=== Section Start ===

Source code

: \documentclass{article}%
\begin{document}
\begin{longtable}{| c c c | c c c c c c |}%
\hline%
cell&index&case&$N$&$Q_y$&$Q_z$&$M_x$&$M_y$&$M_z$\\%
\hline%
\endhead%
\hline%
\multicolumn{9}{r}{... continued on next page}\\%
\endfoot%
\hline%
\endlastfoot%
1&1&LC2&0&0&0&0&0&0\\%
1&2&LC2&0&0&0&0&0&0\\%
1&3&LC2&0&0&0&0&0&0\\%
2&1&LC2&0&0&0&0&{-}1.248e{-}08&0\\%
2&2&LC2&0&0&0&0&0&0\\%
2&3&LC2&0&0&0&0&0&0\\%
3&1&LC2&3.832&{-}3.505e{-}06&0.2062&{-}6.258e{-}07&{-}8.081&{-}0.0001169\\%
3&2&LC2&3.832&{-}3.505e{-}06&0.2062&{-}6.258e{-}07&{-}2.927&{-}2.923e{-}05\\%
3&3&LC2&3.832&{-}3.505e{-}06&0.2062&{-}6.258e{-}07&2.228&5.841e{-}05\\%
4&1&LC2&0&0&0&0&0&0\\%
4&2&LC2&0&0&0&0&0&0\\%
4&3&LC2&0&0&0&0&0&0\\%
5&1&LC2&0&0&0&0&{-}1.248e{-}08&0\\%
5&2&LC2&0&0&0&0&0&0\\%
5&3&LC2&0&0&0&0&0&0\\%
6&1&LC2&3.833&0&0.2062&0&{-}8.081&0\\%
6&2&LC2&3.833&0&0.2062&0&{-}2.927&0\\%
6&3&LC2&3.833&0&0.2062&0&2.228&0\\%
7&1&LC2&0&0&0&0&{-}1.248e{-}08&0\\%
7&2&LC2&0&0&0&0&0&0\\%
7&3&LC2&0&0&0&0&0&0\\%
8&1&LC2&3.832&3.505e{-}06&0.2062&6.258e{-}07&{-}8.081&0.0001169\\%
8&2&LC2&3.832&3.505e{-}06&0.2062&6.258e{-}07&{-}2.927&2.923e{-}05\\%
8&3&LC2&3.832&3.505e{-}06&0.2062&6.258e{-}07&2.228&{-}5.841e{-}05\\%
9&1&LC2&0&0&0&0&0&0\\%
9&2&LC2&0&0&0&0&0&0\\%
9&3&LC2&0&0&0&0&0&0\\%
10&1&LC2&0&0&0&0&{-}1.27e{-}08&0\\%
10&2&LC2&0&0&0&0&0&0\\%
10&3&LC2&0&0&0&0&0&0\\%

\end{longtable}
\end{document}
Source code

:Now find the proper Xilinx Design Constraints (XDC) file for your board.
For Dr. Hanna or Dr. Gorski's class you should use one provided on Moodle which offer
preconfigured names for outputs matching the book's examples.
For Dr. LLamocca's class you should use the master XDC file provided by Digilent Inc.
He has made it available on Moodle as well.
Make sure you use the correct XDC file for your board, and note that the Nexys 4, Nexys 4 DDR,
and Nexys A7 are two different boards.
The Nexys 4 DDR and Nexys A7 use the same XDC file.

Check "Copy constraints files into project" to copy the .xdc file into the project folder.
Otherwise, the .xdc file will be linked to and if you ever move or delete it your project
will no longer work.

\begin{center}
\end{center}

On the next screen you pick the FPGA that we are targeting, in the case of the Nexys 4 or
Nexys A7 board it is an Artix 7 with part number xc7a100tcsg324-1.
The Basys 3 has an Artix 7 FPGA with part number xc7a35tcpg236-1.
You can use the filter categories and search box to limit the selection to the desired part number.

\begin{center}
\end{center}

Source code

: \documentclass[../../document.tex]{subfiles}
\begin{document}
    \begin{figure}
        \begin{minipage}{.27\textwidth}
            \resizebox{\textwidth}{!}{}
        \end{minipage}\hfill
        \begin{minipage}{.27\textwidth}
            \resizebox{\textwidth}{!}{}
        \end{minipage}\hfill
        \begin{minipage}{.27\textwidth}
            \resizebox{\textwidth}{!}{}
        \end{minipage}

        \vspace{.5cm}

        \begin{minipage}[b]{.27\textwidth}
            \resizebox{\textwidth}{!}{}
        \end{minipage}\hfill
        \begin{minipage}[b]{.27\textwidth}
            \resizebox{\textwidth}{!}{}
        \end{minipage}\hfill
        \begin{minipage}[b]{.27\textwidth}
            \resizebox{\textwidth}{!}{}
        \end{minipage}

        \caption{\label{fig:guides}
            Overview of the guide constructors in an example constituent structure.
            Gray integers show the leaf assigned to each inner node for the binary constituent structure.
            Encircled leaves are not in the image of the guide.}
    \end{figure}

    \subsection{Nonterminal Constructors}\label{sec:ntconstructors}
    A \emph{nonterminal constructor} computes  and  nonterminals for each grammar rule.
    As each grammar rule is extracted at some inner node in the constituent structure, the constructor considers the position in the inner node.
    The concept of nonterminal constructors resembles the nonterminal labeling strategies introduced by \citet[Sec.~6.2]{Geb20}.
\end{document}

=== Section End ===

- [PROBLEM DESCRIPTION] Repeat the material, keeping every word exactly as it is.

- [YOUR RESPONSE]
Source code

: \documentclass{article}%
\begin{document}
\begin{longtable}{| c c c | c c c c c c |}%
\hline%
cell&index&case&$N$&$Q_y$&$Q_z$&$M_x$&$M_y$&$M_z$\\%
\hline%
\endhead%
\hline%
\multicolumn{9}{r}{... continued on next page}\\%
\endfoot%
\hline%
\endlastfoot%
1&1&LC2&0&0&0&0&0&0\\%
1&2&LC2&0&0&0&0&0&0\\%
1&3&LC2&0&0&0&0&0&0\\%
2&1&LC2&0&0&0&0&{-}1.248e{-}08&0\\%
2&2&LC2&0&0&0&0&0&0\\%
2&3&LC2&0&0&0&0&0&0\\%
3&1&LC2&3.832&{-}3.505e{-}06&0.2062&{-}6.258e{-}07&{-}8.081&{-}0.0001169\\%
3&2&LC2&3.832&{-}3.505e{-}06&0.2062&{-}6.258e{-}07&{-}2.927&{-}2.923e{-}05\\%
3&3&LC2&3.832&{-}3.505e{-}06&0.2062&{-}6.258e{-}07&2.228&5.841e{-}05\\%
4&1&LC2&0&0&0&0&0&0\\%
4&2&LC2&0&0&0&0&0&0\\%
4&3&LC2&0&0&0&0&0&0\\%
5&1&LC2&0&0&0&0&{-}1.248e{-}08&0\\%
5&2&LC2&0&0&0&0&0&0\\%
5&3&LC2&0&0&0&0&0&0\\%
6&1&LC2&3.833&0&0.2062&0&{-}8.081&0\\%
6&2&LC2&3.833&0&0.2062&0&{-}2.927&0\\%
6&3&LC2&3.833&0&0.2062&0&2.228&0\\%
7&1&LC2&0&0&0&0&{-}1.248e{-}08&0\\%
7&2&LC2&0&0&0&0&0&0\\%
7&3&LC2&0&0&0&0&0&0\\%
8&1&LC2&3.832&3.505e{-}06&0.2062&6.258e{-}07&{-}8.081&0.0001169\\%
8&2&LC2&3.832&3.505e{-}06&0.2062&6.258e{-}07&{-}2.927&2.923e{-}05\\%
8&3&LC2&3.832&3.505e{-}06&0.2062&6.258e{-}07&2.228&{-}5.841e{-}05\\%
9&1&LC2&0&0&0&0&0&0\\%
9&2&LC2&0&0&0&0&0&0\\%
9&3&LC2&0&0&0&0&0&0\\%
10&1&LC2&0&0&0&0&{-}1.27e{-}08&0\\%
10&2&LC2&0&0&0&0&0&0\\%
10&3&LC2&0&0&0&0&0&0\\%

\end{longtable}
\end{document}
Source code

:Now find the proper Xilinx Design Constraints (XDC) file for your board.
For Dr. Hanna or Dr. Gorski's class you should use one provided on Moodle which offer
preconfigured names for outputs matching the book's examples.
For Dr. LLamocca's class you should use the master XDC file provided by Digilent Inc.
He has made it available on Moodle as well.
Make sure you use the correct XDC file for your board, and note that the Nexys 4, Nexys 4 DDR,
and Nexys A7 are two different boards.
The Nexys 4 DDR and Nexys A7 use the same XDC file.

Check "Copy constraints files into project" to copy the .xdc file into the project folder.
Otherwise, the .xdc file will be linked to and if you ever move or delete it your project
will no longer work.

\begin{center}
\end{center}

On the next screen you pick the FPGA that we are targeting, in the case of the Nexys 4 or
Nexys A7 board it is an Artix 7 with part number xc7a100tcsg324-1.
The Basys 3 has an Artix 7 FPGA with part number xc7a35tcpg236-1.
You can use the filter categories and search box to limit the selection to the desired part number.

\begin{center}
\end{center}

Source code

: \documentclass[../../document.tex]{subfiles}
\begin{document}
    \begin{figure}
        \begin{minipage}{.27\textwidth}
            \resizebox{\textwidth}{!}{}
        \end{minipage}\hfill
        \begin{minipage}{.27\textwidth}
            \resizebox{\textwidth}{!}{}
        \end{minipage}\hfill
        \begin{minipage}{.27\textwidth}
            \resizebox{\textwidth}{!}{}
        \end{minipage}

        \vspace{.5cm}

        \begin{minipage}[b]{.27\textwidth}
            \resizebox{\textwidth}{!}{}
        \end{minipage}\hfill
        \begin{minipage}[b]{.27\textwidth}
            \resizebox{\textwidth}{!}{}
        \end{minipage}\hfill
        \begin{minipage}[b]{.27\textwidth}
            \resizebox{\textwidth}{!}{}
        \end{minipage}

        \caption{\label{fig:guides}
            Overview of the guide constructors in an example constituent structure.
            Gray integers show the leaf assigned to each inner node for the binary constituent structure.
            Encircled leaves are not in the image of the guide.}
    \end{figure}

    \subsection{Nonterminal Constructors}\label{sec:ntconstructors}
    A \emph{nonterminal constructor} computes  and  nonterminals for each grammar rule.
    As each grammar rule is extracted at some inner node in the constituent structure, the constructor considers the position in the inner node.
    The concept of nonterminal constructors resembles the nonterminal labeling strategies introduced by \citet[Sec.~6.2]{Geb20}.
\end{document}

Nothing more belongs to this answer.